Tree <: Collection? Looking for API feedback in DynamicExpressions

Intro

I am wondering if I could others’ opinions on a potential interface for traversing expressions in DynamicExpressions.jl.

To give you a sense of what the package does, the original announcement thread for this package is here: [ANN] DynamicExpressions.jl: Fast evaluation of runtime-generated expressions without compilation.

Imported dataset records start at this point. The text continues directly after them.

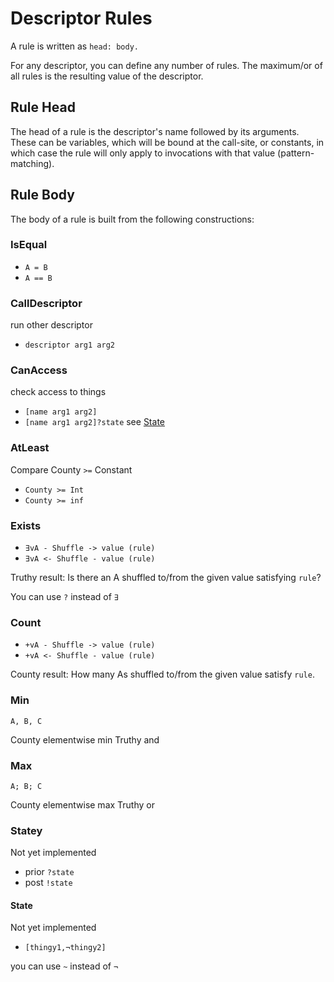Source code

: # Descriptor Rules

A rule is written as `head: body.`

For any descriptor, you can define any number of rules.
The maximum/or of all rules is the resulting value of the descriptor.

## Rule Head

The head of a rule is the descriptor's name followed by its arguments.
These can be variables, which will be bound at the call-site, or constants, in which case the rule will only apply to invocations with that value (pattern-matching).

## Rule Body

The body of a rule is built from the following constructions:

### IsEqual
- `A = B`
- `A == B`

### CallDescriptor
run other descriptor
- `descriptor arg1 arg2`

### CanAccess
check access to things
- `[name arg1 arg2]`
- `[name arg1 arg2]?state`
  see [State](#state)

### AtLeast
Compare County `>=` Constant
- `County >= Int`
- `County >= inf`

### Exists
- `∃vA - Shuffle -> value (rule)`
- `∃vA <- Shuffle - value (rule)`

Truthy result: Is there an A shuffled to/from the given value satisfying `rule`?

You can use `?` instead of `∃`

### Count
- `+vA - Shuffle -> value (rule)`
- `+vA <- Shuffle - value (rule)`

County result: How many As shuffled to/from the given value satisfy `rule`.

### Min
`A, B, C`

County elementwise min
Truthy and

### Max
`A; B; C`

County elementwise max
Truthy or

### Statey
Not yet implemented
- prior `?state`
- post `!state`

#### State
Not yet implemented
- `[thingy1,¬thingy2]`

you can use `~` instead of `¬`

DynamicExpressions.jl is used in PySR and SymbolicRegression.jl as the backend - it lets those packages evaluate arbitrary expressions without additional compilation.


Tree structure

Expressions are currently implemented as binary trees with the following rigid structure. It is built for type stability, fast traversals, and low memory usage.

mutable struct Node{T}
    degree::Int  # 0 for constant/variable, 1 for cos/sin, 2 for +/* etc.
    constant::Bool  # false if variable
    val::Union{T,Nothing}  # If is a constant, this stores the actual value
    # ------------------- (possibly undefined below)
    feature::Int  # If is a variable (e.g., x in cos(x)), this stores the feature index.
    op::Int  # If operator, this is the index of the operator in operators.binary_operators, or operators.unary_operators
    l::Node{T}  # Left child node. Only defined for degree=1 or degree=2.
    r::Node{T}  # Right child node. Only defined for degree=2. 
end

(in the future I will likely change this to Node{T,D} for some max degree D, but so far there hasn’t been a strong need)

Problem

Following a discussion with @jling I realized it would be nice if there was an easier way to traverse expressions and compute various properties. For example, you might want to know the number of occurrences of a particular operator (e.g., for solving this puzzle), or you might want to extract all the constants in the expression for use in an optimizer (i.e., used in SymbolicRegression.jl for BFGS-optimization of a given expression).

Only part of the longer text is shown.